[[ Materials provided open ]]

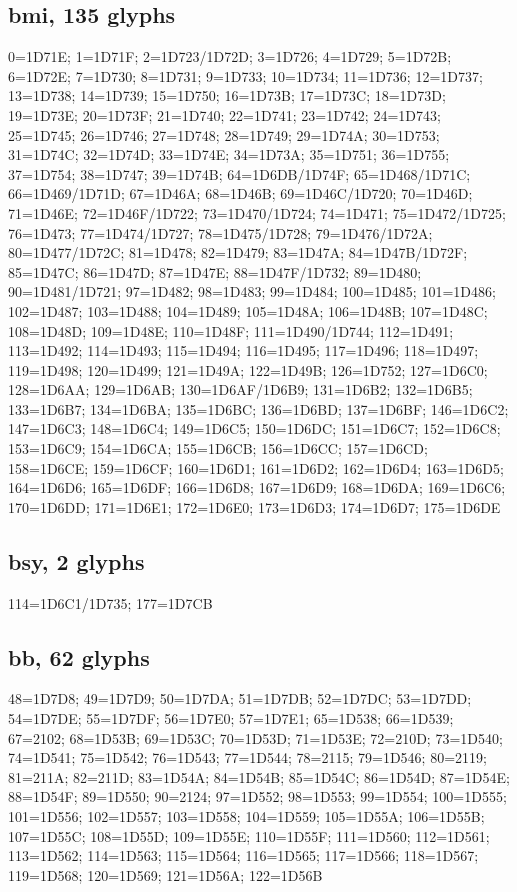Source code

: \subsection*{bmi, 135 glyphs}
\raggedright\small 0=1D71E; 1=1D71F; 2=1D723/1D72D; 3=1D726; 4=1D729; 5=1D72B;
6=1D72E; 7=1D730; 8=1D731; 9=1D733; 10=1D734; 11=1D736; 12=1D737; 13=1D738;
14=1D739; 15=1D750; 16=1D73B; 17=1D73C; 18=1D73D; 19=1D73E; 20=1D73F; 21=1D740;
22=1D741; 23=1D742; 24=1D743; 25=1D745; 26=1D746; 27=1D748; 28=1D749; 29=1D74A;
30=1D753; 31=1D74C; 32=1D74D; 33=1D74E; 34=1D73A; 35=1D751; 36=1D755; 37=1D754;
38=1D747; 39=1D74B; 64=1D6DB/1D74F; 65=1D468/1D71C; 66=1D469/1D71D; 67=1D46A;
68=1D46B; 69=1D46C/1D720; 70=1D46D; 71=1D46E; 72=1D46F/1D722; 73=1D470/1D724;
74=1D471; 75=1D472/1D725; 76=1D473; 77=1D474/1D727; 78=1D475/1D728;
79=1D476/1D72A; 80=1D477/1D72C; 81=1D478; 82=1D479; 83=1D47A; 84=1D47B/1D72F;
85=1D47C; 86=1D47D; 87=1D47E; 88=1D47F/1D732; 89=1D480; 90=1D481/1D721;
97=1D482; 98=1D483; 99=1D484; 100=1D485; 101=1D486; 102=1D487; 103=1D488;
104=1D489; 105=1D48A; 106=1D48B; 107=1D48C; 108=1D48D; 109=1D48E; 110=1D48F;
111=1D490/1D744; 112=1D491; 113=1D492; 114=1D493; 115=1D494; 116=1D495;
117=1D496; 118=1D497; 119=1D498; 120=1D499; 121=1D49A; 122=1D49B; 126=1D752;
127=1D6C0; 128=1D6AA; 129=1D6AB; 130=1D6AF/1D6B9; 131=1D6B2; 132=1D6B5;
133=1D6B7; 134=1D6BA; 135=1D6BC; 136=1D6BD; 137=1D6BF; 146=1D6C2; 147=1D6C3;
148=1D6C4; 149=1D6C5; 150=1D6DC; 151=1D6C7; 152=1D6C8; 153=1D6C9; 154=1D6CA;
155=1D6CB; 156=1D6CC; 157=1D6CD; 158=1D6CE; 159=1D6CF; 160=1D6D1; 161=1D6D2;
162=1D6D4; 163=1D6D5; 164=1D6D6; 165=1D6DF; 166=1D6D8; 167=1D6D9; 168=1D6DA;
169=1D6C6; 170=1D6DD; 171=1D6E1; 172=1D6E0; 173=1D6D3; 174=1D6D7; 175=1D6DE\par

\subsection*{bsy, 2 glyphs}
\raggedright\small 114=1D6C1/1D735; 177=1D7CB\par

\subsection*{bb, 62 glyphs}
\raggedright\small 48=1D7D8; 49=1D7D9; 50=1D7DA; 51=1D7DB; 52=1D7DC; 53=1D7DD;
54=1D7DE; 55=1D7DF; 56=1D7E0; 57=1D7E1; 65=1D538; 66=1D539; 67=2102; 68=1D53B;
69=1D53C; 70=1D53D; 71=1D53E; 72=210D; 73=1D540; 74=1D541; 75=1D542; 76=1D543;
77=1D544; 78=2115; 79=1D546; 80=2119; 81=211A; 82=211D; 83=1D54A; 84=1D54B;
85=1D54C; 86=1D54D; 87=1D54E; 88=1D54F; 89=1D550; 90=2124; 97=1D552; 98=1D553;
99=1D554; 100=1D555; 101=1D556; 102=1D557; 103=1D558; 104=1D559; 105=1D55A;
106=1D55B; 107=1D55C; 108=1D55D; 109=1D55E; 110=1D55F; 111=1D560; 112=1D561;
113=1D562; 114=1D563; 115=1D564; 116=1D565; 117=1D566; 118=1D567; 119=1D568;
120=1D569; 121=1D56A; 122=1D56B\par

[[ Materials provided closed ]]

What you are asked to do
In the copy, omit the pictures and reproduce every entry exactly.

Response
Source code

: \subsection*{bmi, 135 glyphs}
\raggedright\small 0=1D71E; 1=1D71F; 2=1D723/1D72D; 3=1D726; 4=1D729; 5=1D72B;
6=1D72E; 7=1D730; 8=1D731; 9=1D733; 10=1D734; 11=1D736; 12=1D737; 13=1D738;
14=1D739; 15=1D750; 16=1D73B; 17=1D73C; 18=1D73D; 19=1D73E; 20=1D73F; 21=1D740;
22=1D741; 23=1D742; 24=1D743; 25=1D745; 26=1D746; 27=1D748; 28=1D749; 29=1D74A;
30=1D753; 31=1D74C; 32=1D74D; 33=1D74E; 34=1D73A; 35=1D751; 36=1D755; 37=1D754;
38=1D747; 39=1D74B; 64=1D6DB/1D74F; 65=1D468/1D71C; 66=1D469/1D71D; 67=1D46A;
68=1D46B; 69=1D46C/1D720; 70=1D46D; 71=1D46E; 72=1D46F/1D722; 73=1D470/1D724;
74=1D471; 75=1D472/1D725; 76=1D473; 77=1D474/1D727; 78=1D475/1D728;
79=1D476/1D72A; 80=1D477/1D72C; 81=1D478; 82=1D479; 83=1D47A; 84=1D47B/1D72F;
85=1D47C; 86=1D47D; 87=1D47E; 88=1D47F/1D732; 89=1D480; 90=1D481/1D721;
97=1D482; 98=1D483; 99=1D484; 100=1D485; 101=1D486; 102=1D487; 103=1D488;
104=1D489; 105=1D48A; 106=1D48B; 107=1D48C; 108=1D48D; 109=1D48E; 110=1D48F;
111=1D490/1D744; 112=1D491; 113=1D492; 114=1D493; 115=1D494; 116=1D495;
117=1D496; 118=1D497; 119=1D498; 120=1D499; 121=1D49A; 122=1D49B; 126=1D752;
127=1D6C0; 128=1D6AA; 129=1D6AB; 130=1D6AF/1D6B9; 131=1D6B2; 132=1D6B5;
133=1D6B7; 134=1D6BA; 135=1D6BC; 136=1D6BD; 137=1D6BF; 146=1D6C2; 147=1D6C3;
148=1D6C4; 149=1D6C5; 150=1D6DC; 151=1D6C7; 152=1D6C8; 153=1D6C9; 154=1D6CA;
155=1D6CB; 156=1D6CC; 157=1D6CD; 158=1D6CE; 159=1D6CF; 160=1D6D1; 161=1D6D2;
162=1D6D4; 163=1D6D5; 164=1D6D6; 165=1D6DF; 166=1D6D8; 167=1D6D9; 168=1D6DA;
169=1D6C6; 170=1D6DD; 171=1D6E1; 172=1D6E0; 173=1D6D3; 174=1D6D7; 175=1D6DE\par

\subsection*{bsy, 2 glyphs}
\raggedright\small 114=1D6C1/1D735; 177=1D7CB\par

\subsection*{bb, 62 glyphs}
\raggedright\small 48=1D7D8; 49=1D7D9; 50=1D7DA; 51=1D7DB; 52=1D7DC; 53=1D7DD;
54=1D7DE; 55=1D7DF; 56=1D7E0; 57=1D7E1; 65=1D538; 66=1D539; 67=2102; 68=1D53B;
69=1D53C; 70=1D53D; 71=1D53E; 72=210D; 73=1D540; 74=1D541; 75=1D542; 76=1D543;
77=1D544; 78=2115; 79=1D546; 80=2119; 81=211A; 82=211D; 83=1D54A; 84=1D54B;
85=1D54C; 86=1D54D; 87=1D54E; 88=1D54F; 89=1D550; 90=2124; 97=1D552; 98=1D553;
99=1D554; 100=1D555; 101=1D556; 102=1D557; 103=1D558; 104=1D559; 105=1D55A;
106=1D55B; 107=1D55C; 108=1D55D; 109=1D55E; 110=1D55F; 111=1D560; 112=1D561;
113=1D562; 114=1D563; 115=1D564; 116=1D565; 117=1D566; 118=1D567; 119=1D568;
120=1D569; 121=1D56A; 122=1D56B\par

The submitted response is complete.